Lorsque plus de la moitié des critères précédents est remplie dans une relation de travail, celle-ci est présumée être exécutée dans les liens d’un contrat de travail.

La présomption peut être renversée par toutes voies de droit et notamment sur la base des 4 critères généraux ci-dessus. Toutefois, la présomption n’est pas applicable aux relations de travail familiales. Par relations de travail familiales, on entend les relations entre des parents et des alliés jusqu’au troisième degré inclus et entre des cohabitants légaux ou des relations de travail entre une société et une personne physique, celle-ci étant un parent ou un allié jusqu’au troisième degré inclus ou un cohabitant légal soit de celui qui à lui seul, soit de ceux qui ensemble, détiennent plus de 50% des actions de la société en question.

Le Roi peut, après avoir sollicité l’avis des instances intéressées et des commissions paritaires compétentes, élargir ou réduire la liste des secteurs concernés. 

Ces nouvelles dispositions entrent en vigueur le 21 septembre 2012, c’est-à-dire 10 jours après leur publication au Moniteur Belge et au plus tard le 1er janvier 2013 !

3. Commission de ruling

La loi des relations de travail a également prévu l’institution d’une Commission de la relation de travail. Cette commission se composait d’une chambre normative et d’une chambre administrative. Comme la chambre normative a été supprimée, il ne faut pas s’y attarder.

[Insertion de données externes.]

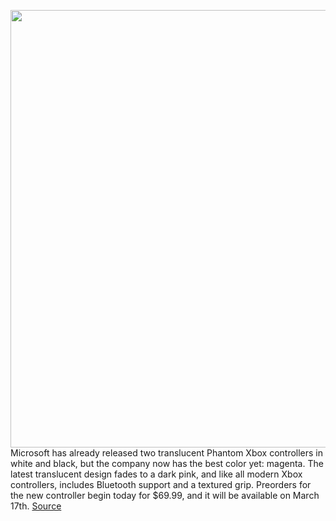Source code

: <img src='https://cdn.vox-cdn.com/thumbor/1ighFLqqIwyejQQW6ujaVtsJURE=/0x0:1320x880/1200x800/filters:focal(555x335:765x545)/cdn.vox-cdn.com/uploads/chorus_image/image/66415820/xboxcontrollermagenta.0.jpg' width='700px' /><br/>
Microsoft has already released two translucent Phantom Xbox controllers in white and black, but the company now has the best color yet: magenta. The latest translucent design fades to a dark pink, and like all modern Xbox controllers, includes Bluetooth support and a textured grip. Preorders for the new controller begin today for $69.99, and it will be available on March 17th.
<a href='https://www.theverge.com/2020/3/2/21161174/microsoft-xbox-phantom-controller-pink-preorder-release-date-price'> Source <a/>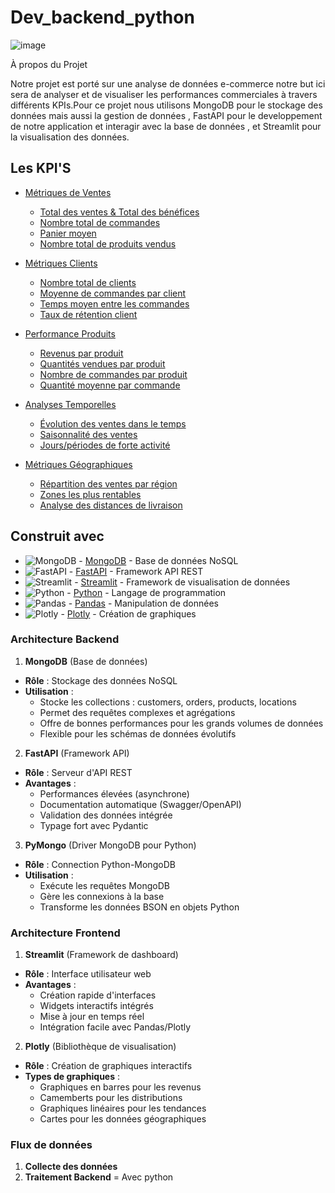 # Dev_backend_python


![image](https://github.com/user-attachments/assets/efd86cf2-b6f6-4a85-8a87-e5f970cf62d6)



À propos du Projet

Notre projet est porté sur une  analyse de données e-commerce notre but ici sera de analyser et de visualiser les performances commerciales à travers différents KPIs.Pour ce projet nous utilisons MongoDB pour le stockage des données mais aussi la gestion de données , FastAPI pour le developpement de notre application et interagir avec la base de données 
, et Streamlit pour la visualisation des données.

## Les KPI'S

- [Métriques de Ventes](#métriques-de-ventes)
  - [Total des ventes & Total des bénéfices](#Total-des-ventes-&-Total-des-bénéfices)
  - [Nombre total de commandes](#nombre-total-de-commandes)
  - [Panier moyen](#panier-moyen)
  - [Nombre total de produits vendus](#nombre-total-de-produits-vendus)
  
- [Métriques Clients](#métriques-clients)
  - [Nombre total de clients](#nombre-total-de-clients)
  - [Moyenne de commandes par client](#moyenne-de-commandes-par-client)
  - [Temps moyen entre les commandes](#temps-moyen-entre-les-commandes)
  - [Taux de rétention client](#taux-de-rétention-client)

- [Performance Produits](#performance-produits)
  - [Revenus par produit](#revenus-par-produit)
  - [Quantités vendues par produit](#quantités-vendues-par-produit)
  - [Nombre de commandes par produit](#nombre-de-commandes-par-produit)
  - [Quantité moyenne par commande](#quantité-moyenne-par-commande)

- [Analyses Temporelles](#analyses-temporelles)
  - [Évolution des ventes dans le temps](#évolution-des-ventes-dans-le-temps)
  - [Saisonnalité des ventes](#saisonnalité-des-ventes)
  - [Jours/périodes de forte activité](#jourspériodes-de-forte-activité)

- [Métriques Géographiques](#métriques-géographiques)
  - [Répartition des ventes par région](#répartition-des-ventes-par-région)
  - [Zones les plus rentables](#zones-les-plus-rentables)
  - [Analyse des distances de livraison](#analyse-des-distances-de-livraison)

## Construit avec


- ![MongoDB](https://img.shields.io/badge/MongoDB-4EA94B?style=for-the-badge&logo=mongodb&logoColor=white) - [MongoDB](https://www.mongodb.com/) - Base de données NoSQL
- ![FastAPI](https://img.shields.io/badge/FastAPI-009688?style=for-the-badge&logo=fastapi&logoColor=white) - [FastAPI](https://fastapi.tiangolo.com/) - Framework API REST
- ![Streamlit](https://img.shields.io/badge/Streamlit-FF4B4B?style=for-the-badge&logo=streamlit&logoColor=white) - [Streamlit](https://streamlit.io/) - Framework de visualisation de données
- ![Python](https://img.shields.io/badge/Python-3776AB?style=for-the-badge&logo=python&logoColor=white) - [Python](https://www.python.org/) - Langage de programmation
- ![Pandas](https://img.shields.io/badge/Pandas-150458?style=for-the-badge&logo=pandas&logoColor=white) - [Pandas](https://pandas.pydata.org/) - Manipulation de données
- ![Plotly](https://img.shields.io/badge/Plotly-3F4F75?style=for-the-badge&logo=plotly&logoColor=white) - [Plotly](https://plotly.com/) - Création de graphiques

### Architecture Backend

1. **MongoDB** (Base de données)
- **Rôle** : Stockage des données NoSQL
- **Utilisation** : 
  - Stocke les collections : customers, orders, products, locations
  - Permet des requêtes complexes et agrégations
  - Offre de bonnes performances pour les grands volumes de données
  - Flexible pour les schémas de données évolutifs

2. **FastAPI** (Framework API)
- **Rôle** : Serveur d'API REST
- **Avantages** :
  - Performances élevées (asynchrone)
  - Documentation automatique (Swagger/OpenAPI)
  - Validation des données intégrée
  - Typage fort avec Pydantic


3. **PyMongo** (Driver MongoDB pour Python)
- **Rôle** : Connection Python-MongoDB
- **Utilisation** :
  - Exécute les requêtes MongoDB
  - Gère les connexions à la base
  - Transforme les données BSON en objets Python

### Architecture Frontend

1. **Streamlit** (Framework de dashboard)
- **Rôle** : Interface utilisateur web
- **Avantages** :
  - Création rapide d'interfaces
  - Widgets interactifs intégrés
  - Mise à jour en temps réel
  - Intégration facile avec Pandas/Plotly

2. **Plotly** (Bibliothèque de visualisation)
- **Rôle** : Création de graphiques interactifs
- **Types de graphiques** :
  - Graphiques en barres pour les revenus
  - Camemberts pour les distributions
  - Graphiques linéaires pour les tendances
  - Cartes pour les données géographiques

### Flux de données

1. **Collecte des données**
2. **Traitement Backend**
= Avec python

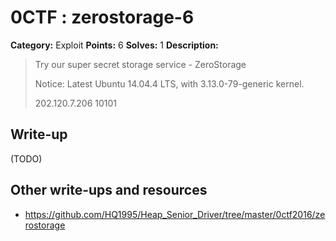 # 0CTF : zerostorage-6

**Category:** Exploit
**Points:** 6
**Solves:** 1
**Description:**

> Try our super secret storage service - ZeroStorage
>
> Notice: Latest Ubuntu 14.04.4 LTS, with 3.13.0-79-generic kernel.
>
>
> 202.120.7.206 10101


## Write-up

(TODO)

## Other write-ups and resources

* <https://github.com/HQ1995/Heap_Senior_Driver/tree/master/0ctf2016/zerostorage> 
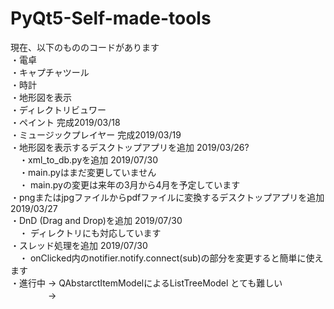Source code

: # PyQt5-Self-made-tools

現在、以下のもののコードがあります <br>
・電卓　<br>
・キャプチャツール <br>
・時計  <br>
・地形図を表示 <br>
・ディレクトリビュワー <br>
・ペイント 完成2019/03/18 <br>
・ミュージックプレイヤー 完成2019/03/19 <br>
・地形図を表示するデスクトップアプリを追加 2019/03/26? <br>
　・xml_to_db.pyを追加 2019/07/30 <br>
　・main.pyはまだ変更していません <br>
　・ main.pyの変更は来年の3月から4月を予定しています <br>
・pngまたはjpgファイルからpdfファイルに変換するデスクトップアプリを追加 2019/03/27 <br>
・DnD (Drag and Drop)を追加 2019/07/30 <br>
　・ ディレクトリにも対応しています <br>
・スレッド処理を追加 2019/07/30 <br>
　・ onClicked内のnotifier.notify.connect(sub)の部分を変更すると簡単に使えます <br>
・進行中 -> QAbstarctItemModelによるListTreeModel とても難しい <br>
　　　　 -> 
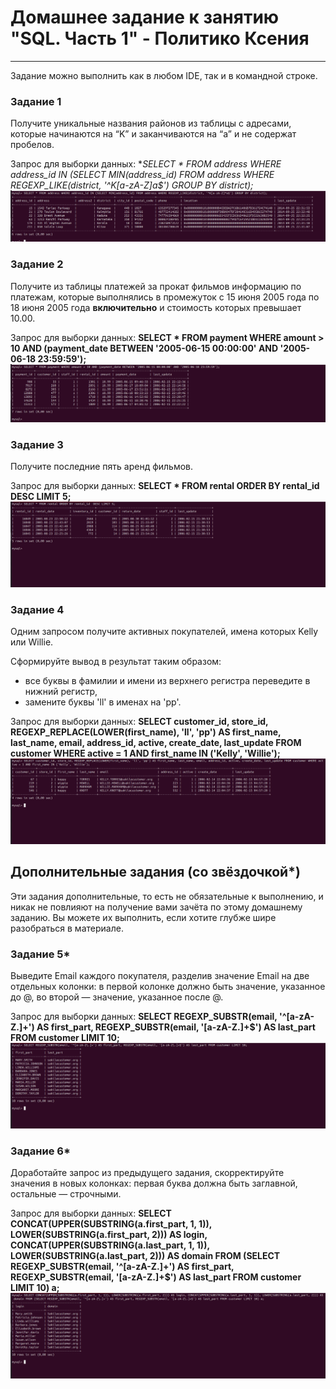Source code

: # Домашнее задание к занятию "SQL. Часть 1" - Политико Ксения

---

Задание можно выполнить как в любом IDE, так и в командной строке.

### Задание 1

Получите уникальные названия районов из таблицы с адресами, которые начинаются на “K” и заканчиваются на “a” и не содержат пробелов.

Запрос для выборки данных:
**SELECT * FROM address WHERE address_id IN (SELECT MIN(address_id) FROM address WHERE REGEXP_LIKE(district, '^K[a-zA-Z]*a$') GROUP BY district);**
![result](./img/task1.png)

### Задание 2

Получите из таблицы платежей за прокат фильмов информацию по платежам, которые выполнялись в промежуток с 15 июня 2005 года по 18 июня 2005 года **включительно** и стоимость которых превышает 10.00.

Запрос для выборки данных:
**SELECT * FROM payment WHERE amount > 10 AND (payment_date BETWEEN '2005-06-15 00:00:00' AND '2005-06-18 23:59:59');**
![result](./img/task2.png)


### Задание 3

Получите последние пять аренд фильмов.

Запрос для выборки данных:
**SELECT * FROM rental ORDER BY rental_id  DESC LIMIT 5;**
![result](./img/task3.png)

### Задание 4

Одним запросом получите активных покупателей, имена которых Kelly или Willie. 

Сформируйте вывод в результат таким образом:
- все буквы в фамилии и имени из верхнего регистра переведите в нижний регистр,
- замените буквы 'll' в именах на 'pp'.

Запрос для выборки данных:
**SELECT customer_id, store_id, REGEXP_REPLACE(LOWER(first_name), 'll', 'pp') AS first_name, last_name, email, address_id, active, create_date, last_update FROM customer WHERE active = 1 AND first_name IN ('Kelly', 'Willie');**
![result](./img/task4.png)



## Дополнительные задания (со звёздочкой*)
Эти задания дополнительные, то есть не обязательные к выполнению, и никак не повлияют на получение вами зачёта по этому домашнему заданию. Вы можете их выполнить, если хотите глубже шире разобраться в материале.

### Задание 5*

Выведите Email каждого покупателя, разделив значение Email на две отдельных колонки: в первой колонке должно быть значение, указанное до @, во второй — значение, указанное после @.

Запрос для выборки данных:
**SELECT REGEXP_SUBSTR(email, '^[a-zA-Z\.]+') AS first_part, REGEXP_SUBSTR(email, '[a-zA-Z\.]+$') AS last_part FROM customer LIMIT 10;**
![result](./img/task5.png)


### Задание 6*

Доработайте запрос из предыдущего задания, скорректируйте значения в новых колонках: первая буква должна быть заглавной, остальные — строчными.

Запрос для выборки данных:
**SELECT CONCAT(UPPER(SUBSTRING(a.first_part, 1, 1)), LOWER(SUBSTRING(a.first_part, 2))) AS login, CONCAT(UPPER(SUBSTRING(a.last_part, 1, 1)), LOWER(SUBSTRING(a.last_part, 2))) AS domain FROM (SELECT REGEXP_SUBSTR(email, '^[a-zA-Z\.]+') AS first_part, REGEXP_SUBSTR(email, '[a-zA-Z\.]+$') AS last_part FROM customer LIMIT 10) a;**
![result](./img/task6.png)



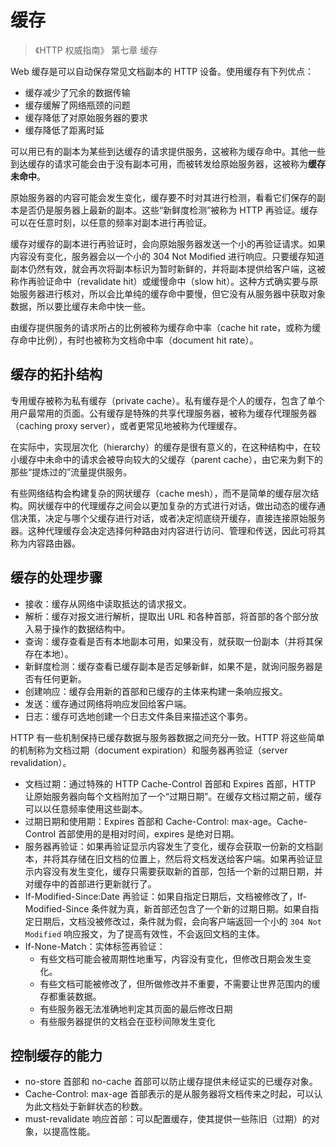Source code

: # 缓存

> 《HTTP 权威指南》 第七章 缓存

Web 缓存是可以自动保存常见文档副本的 HTTP 设备。使用缓存有下列优点：

- 缓存减少了冗余的数据传输
- 缓存缓解了网络瓶颈的问题
- 缓存降低了对原始服务器的要求
- 缓存降低了距离时延

可以用已有的副本为某些到达缓存的请求提供服务，这被称为缓存命中。其他一些到达缓存的请求可能会由于没有副本可用，而被转发给原始服务器，这被称为**缓存未命中**。

原始服务器的内容可能会发生变化，缓存要不时对其进行检测，看看它们保存的副本是否仍是服务器上最新的副本。这些“新鲜度检测”被称为 HTTP 再验证。缓存可以在任意时刻，以任意的频率对副本进行再验证。

缓存对缓存的副本进行再验证时，会向原始服务器发送一个小的再验证请求。如果内容没有变化，服务器会以一个小的 304 Not Modified 进行响应。只要缓存知道副本仍然有效，就会再次将副本标识为暂时新鲜的，并将副本提供给客户端，这被称作再验证命中（revalidate hit）或缓慢命中（slow hit）。这种方式确实要与原始服务器进行核对，所以会比单纯的缓存命中要慢，但它没有从服务器中获取对象数据，所以要比缓存未命中快一些。

由缓存提供服务的请求所占的比例被称为缓存命中率（cache hit rate，或称为缓存命中比例），有时也被称为文档命中率（document hit rate）。

## 缓存的拓扑结构

专用缓存被称为私有缓存（private cache）。私有缓存是个人的缓存，包含了单个用户最常用的页面。公有缓存是特殊的共享代理服务器，被称为缓存代理服务器（caching proxy server），或者更常见地被称为代理缓存。

在实际中，实现层次化（hierarchy）的缓存是很有意义的，在这种结构中，在较小缓存中未命中的请求会被导向较大的父缓存（parent cache），由它来为剩下的那些“提炼过的”流量提供服务。

有些网络结构会构建复杂的网状缓存（cache mesh），而不是简单的缓存层次结构。网状缓存中的代理缓存之间会以更加复杂的方式进行对话，做出动态的缓存通信决策，决定与哪个父缓存进行对话，或者决定彻底绕开缓存，直接连接原始服务器。这种代理缓存会决定选择何种路由对内容进行访问、管理和传送，因此可将其称为内容路由器。

## 缓存的处理步骤

- 接收：缓存从网络中读取抵达的请求报文。
- 解析：缓存对报文进行解析，提取出 URL 和各种首部，将首部的各个部分放入易于操作的数据结构中。
- 查询：缓存查看是否有本地副本可用，如果没有，就获取一份副本（并将其保存在本地）。
- 新鲜度检测：缓存查看已缓存副本是否足够新鲜，如果不是，就询问服务器是否有任何更新。
- 创建响应：缓存会用新的首部和已缓存的主体来构建一条响应报文。
- 发送：缓存通过网络将响应发回给客户端。
- 日志：缓存可选地创建一个日志文件条目来描述这个事务。

HTTP 有一些机制保持已缓存数据与服务器数据之间充分一致。HTTP 将这些简单的机制称为文档过期（document expiration）和服务器再验证（server revalidation）。

- 文档过期：通过特殊的 HTTP Cache-Control 首部和 Expires 首部，HTTP 让原始服务器向每个文档附加了一个“过期日期”。在缓存文档过期之前，缓存可以以任意频率使用这些副本。
- 过期日期和使用期：Expires 首部和 Cache-Control: max-age。Cache-Control 首部使用的是相对时间，expires 是绝对日期。
- 服务器再验证：如果再验证显示内容发生了变化，缓存会获取一份新的文档副本，并将其存储在旧文档的位置上，然后将文档发送给客户端。如果再验证显示内容没有发生变化，缓存只需要获取新的首部，包括一个新的过期日期，并对缓存中的首部进行更新就行了。
- If-Modified-Since:Date 再验证：如果自指定日期后，文档被修改了，If-Modified-Since 条件就为真，新首部还包含了一个新的过期日期。如果自指定日期后，文档没被修改过，条件就为假，会向客户端返回一个小的 `304 Not Modified` 响应报文，为了提高有效性，不会返回文档的主体。
- If-None-Match：实体标签再验证：
  - 有些文档可能会被周期性地重写，内容没有变化，但修改日期会发生变化。
  - 有些文档可能被修改了，但所做修改并不重要，不需要让世界范围内的缓存都重装数据。
  - 有些服务器无法准确地判定其页面的最后修改日期
  - 有些服务器提供的文档会在亚秒间隙发生变化

## 控制缓存的能力

- no-store 首部和 no-cache 首部可以防止缓存提供未经证实的已缓存对象。
- Cache-Control: max-age 首部表示的是从服务器将文档传来之时起，可以认为此文档处于新鲜状态的秒数。
- must-revalidate 响应首部：可以配置缓存，使其提供一些陈旧（过期）的对象，以提高性能。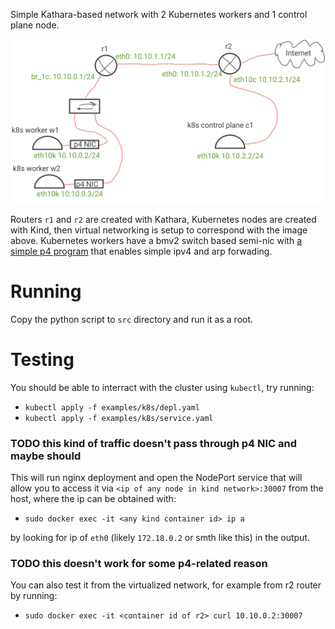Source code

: Simple Kathara-based network with 2 Kubernetes workers and 1 control plane node.

<img src='topology.png'>

Routers `r1` and `r2` are created with Kathara, Kubernetes nodes are created with Kind, then virtual networking is setup to correspond with the image above.  Kubernetes workers have a bmv2 switch based semi-nic with [a simple p4 program](../../p4/basic_arp.p4) that enables simple ipv4 and arp forwading.

# Running

Copy the python script to `src` directory and run it as a root. 

# Testing

You should be able to interract with the cluster using `kubectl`, try running:
- `kubectl apply -f examples/k8s/depl.yaml` 
- `kubectl apply -f examples/k8s/service.yaml`


### TODO this kind of traffic doesn't pass through p4 NIC and maybe should
This will run nginx deployment and open the NodePort service that will allow you to access it via `<ip of any node in kind network>:30007` from the host, where the ip can be obtained with:
- `sudo docker exec -it <any kind container id> ip a`

 by looking for ip of `eth0` (likely `172.18.0.2` or smth like this) in the output. 

### TODO this doesn't work for some p4-related reason
You can also test it from the virtualized network, for example from r2 router by running:
- `sudo docker exec -it <container id of r2> curl 10.10.0.2:30007` 
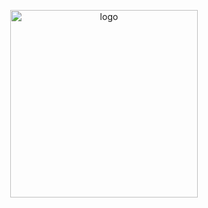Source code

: <p align="center"><img src="https://raw.githubusercontent.com/diliadis/wandb_backup_app/blob/main/img/logo.png" alt="logo" height="300"/></p>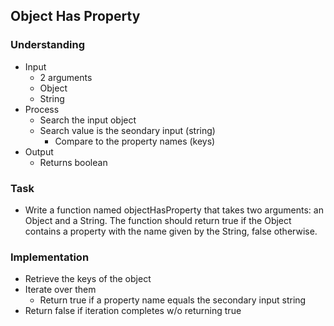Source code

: ## Object Has Property

### Understanding
- Input
  + 2 arguments
  + Object
  + String
- Process
  + Search the input object
  + Search value is the seondary input (string)
    * Compare to the property names (keys)
- Output
  + Returns boolean

### Task
- Write a function named objectHasProperty that takes two arguments: an Object and a String. The function should return true if the Object contains a property with the name given by the String, false otherwise.

### Implementation
- Retrieve the keys of the object
- Iterate over them
  + Return true if a property name equals the secondary input string
- Return false if iteration completes w/o returning true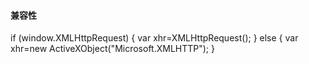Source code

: #### 兼容性
if (window.XMLHttpRequest) {
    var xhr=XMLHttpRequest();
}
else {
    var xhr=new ActiveXObject("Microsoft.XMLHTTP");
}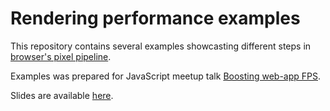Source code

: # Rendering performance examples

This repository contains several examples showcasting different steps in [browser's pixel pipeline](https://developers.google.com/web/fundamentals/performance/rendering/). 

Examples was prepared for JavaScript meetup talk [Boosting web-app FPS](https://www.meetup.com/Ljubljana-JavaScript-User-Group/events/235410586/). 

Slides are available [here](https://goo.gl/0EAGms).

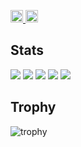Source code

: <p align="left">
  <a href="https://github.com/ryo-sasaki-0603">
    <img height="20" src="https://komarev.com/ghpvc/?username=ryo-sasaki-0603" />
  </a>
  <a href="https://github.com/ryo-sasaki-0603">
    <img height="20" src="https://img.shields.io/github/followers/ryo-sasaki-0603?label=follow&logo=github&style=flat" />
  </a>
</p>

## Stats
![](http://github-profile-summary-cards.vercel.app/api/cards/profile-details?username=ryo-sasaki-0603&theme=gruvbox)
![](http://github-profile-summary-cards.vercel.app/api/cards/repos-per-language?username=ryo-sasaki-0603&theme=gruvbox)
![](http://github-profile-summary-cards.vercel.app/api/cards/most-commit-language?username=ryo-sasaki-0603&theme=gruvbox)
![](http://github-profile-summary-cards.vercel.app/api/cards/stats?username=ryo-sasaki-0603&theme=gruvbox)
![](http://github-profile-summary-cards.vercel.app/api/cards/productive-time?username=ryo-sasaki-0603&theme=gruvbox&utcOffset=9)

## Trophy
![trophy](https://github-profile-trophy.vercel.app/?username=ryo-sasaki-0603&theme=gruvbox)
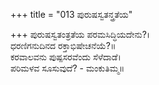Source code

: +++
title = "013 ಪುರುಷಸ್ವತನ್ತ್ರತೆಯ"

+++
ಪುರುಷಸ್ವತಂತ್ರತೆಯ ಪರಮಸಿದ್ಧಿಯದೇನು?।  
ಧರಣಿಗನುದಿನದ ರಕ್ತಾಭಿಷೇಚನೆಯೆ?॥  
ಕರವಾಲವನು ಪುಷ್ಪಸರವೆಂದು ಸೆಳೆದಾಡೆ।  
ಪರಿಮಳವ ಸೂಸುವುದೆ? - ಮಂಕುತಿಮ್ಮ॥  
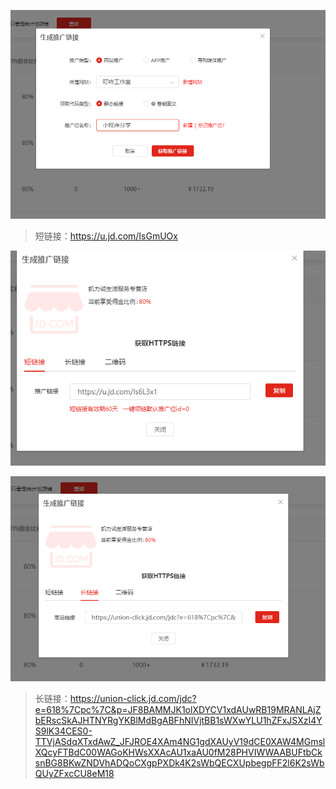 
![](imgs/30CGCK.png)

>短链接：https://u.jd.com/IsGmUOx

![](imgs/Z2J2xO.png)

![](imgs/ukJ2i1.png)

>长链接：https://union-click.jd.com/jdc?e=618%7Cpc%7C&p=JF8BAMMJK1olXDYCV1xdAUwRB19MRANLAjZbERscSkAJHTNYRgYKBlMdBgABFhNIVjtBB1sWXwYLU1hZFxJSXzI4YS9lK34CES0-TTVjASdqXTxdAwZ_JFJROE4XAm4NG1gdXAUyV19dCE0XAW4MGmslXQcyFTBdC00WAGoKHWsXXAcAU1xaAU0fM28PHVIWWAABUFtbCksnBG8BKwZNDVhADQoCXgpPXDk4K2sWbQECXUpbegpFF2l6K2sWbQUyZFxcCU8eM18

La chambre administrative, elle, a été maintenue et celle-ci a pour mission de prendre des décisions en rapport avec la qualification de certaines relations de travail et ses décisions sont en principe obligatoires pour les institutions et les caisses d’assurances sociales (= ruling).

A la suite de la suppression de la chambre normative, la commission a pris la dénomination de Commission administrative de règlement de la relation de travail. Elle travaillerait également aujourd’hui selon une procédure simplifiée.

Mais comme, à ce jour, elle ne fonctionne pas encore, il n’est pas question de ruling.

Ces nouvelles dispositions entrent en vigueur le 21 septembre 2012, c’est-à-dire 10 jours après leur publication au Moniteur Belge et au plus tard le 1er janvier 2013 !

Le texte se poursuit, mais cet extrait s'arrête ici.